Accra, Oct. 13 GNA – Mrs Gifty Twum-Ampofo, Deputy Minister for Education has announced that her ministry through the Commission for Technical and Vocational Education and Training (CTVET) is working tirelessly to define and set standards needed for specific trade areas.
According to her, for government’s industrialisation agenda to be achieved, there was the need for a strong human resource base of highly skilled workforce to improve innovation and productivity.
Mrs Twum-Ampofo made the observation at the launch of the 2021 National Skills Competition slated for 27th to 29th October, 2021 in Accra.
The 2021 National Skills Competition and TVET Expo is being organized by the WorldSkills Ghana Secretariat under CTVET.
The theme for this year’s skills competition is “Reimagining TVET as a Tool for Ghana Beyond Aid”.
The objectives of the National Skills Competition are to change the negative perceptions of the youth and the general public towards TVET and to raise awareness about opportunities that exist in skilled professions.
The competitors are be expected to compete in skills such as welding, brick laying, Carpentry, Auto body repair and Mechatronics.
The rest are Electrical Installation, Automobile technology, Mechanical Engineering CAD, IT software Solutions for Business and Graphic Design Technology.
Others are Cooking, Fashion Technology, Beauty therapy and Hairdressing.
Besides, the winners from this year’s competition are expected to compete in the WorldSkills Africa Competition in Namibia and then the champions will compete in Shanghai at the WorldSkills International Competition scheduled for October 2022.
Mrs Twum-Ampofo also stated that TVET had a key role to play in fostering the resilience of young people.
She said it was crucial for stakeholders to ensure the continuity of skills development and training programmes to bridge the skills gaps.
“Today, the world has the largest youth cohort in history.
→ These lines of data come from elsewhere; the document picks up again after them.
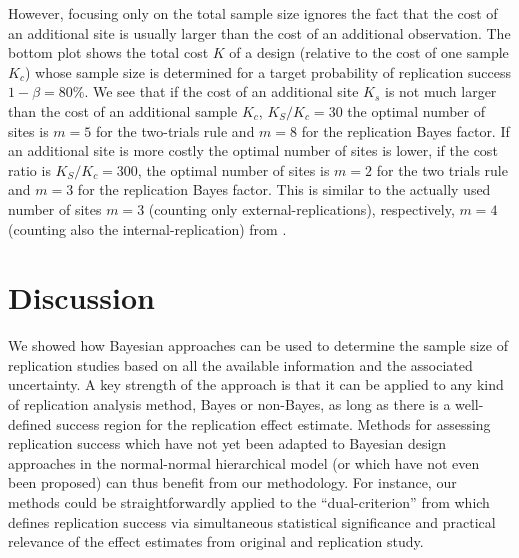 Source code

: However, focusing only on the total sample size ignores the fact that the cost
of an additional site is usually larger than the cost of an additional
observation. The bottom plot shows the total cost $K$ of a design (relative to
the cost of one sample $K_{c}$) whose sample size is determined for a target
probability of replication success $1 - \beta = 80$\%.
We see that if the cost of an additional site $K_{s}$ is not much larger than
the cost of an additional sample $K_{c}$, \eg{} $K_{S}/K_{c} = 30$ %
the optimal number of sites is $m = 5$ for the two-trials rule and $m = 8$ for
the replication Bayes factor. If an additional site is more costly the optimal
number of sites is lower, \eg{} if the cost ratio is $K_{S}/K_{c} = 300$,
the optimal number of sites is $m = 2$ for the two trials rule and $m = 3$ for
the replication Bayes factor. This is similar to the actually used number of
sites $m = 3$ (counting only external-replications), respectively, $m = 4$
(counting also the internal-replication) from \citet{Protzko2020}.

\section{Discussion}
\label{sec3:discussion}

We showed how Bayesian approaches can be used to determine the sample size of
replication studies based on all the available information and the associated
uncertainty. %
A key strength of the approach is that it can be applied to any kind of
replication analysis method, Bayes or non-Bayes, as long as there is a
well-defined success region for the replication effect estimate. Methods for
assessing replication success which have not yet been adapted to Bayesian design
approaches in the normal-normal hierarchical model (or which have not even been
proposed) can thus benefit from our methodology. For instance, our methods could
be straightforwardly applied to the ``dual-criterion'' from
\citet{Rosenkranz2021} which defines replication success via simultaneous
statistical significance and practical relevance of the effect estimates from
original and replication study.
Whether this translates into the largest development dividend or the largest development challenge in history will much depend on how this cohort of youth is educated and skilled for the changing world of work”.
Mrs Twum-Ampofo also noted that skills competitions measure excellence, celebrate champions, with the aim of encouraging the youth to turn their passions into a profession.
She said skills competitions were the foundation of economic progress in most developed countries, which Ghana was hoping to replicate.
The skills competition, which was introduced in 2018, saw competitors from the various technical institutions and technical universities across the country take part in the exercise.
Ghana subsequently joined WorldSkills International, the global movement for skills promotion in the world.
WorldSkills organises the world championships of technical and vocational skills, and is held every two years in different parts of the world.
The organisation, which also hosts conferences about TVET, describes itself as the global hub for skills. In addition, WorldSkills raise the profile and recognition of skilled people, and show how important skills are in achieving economic growth.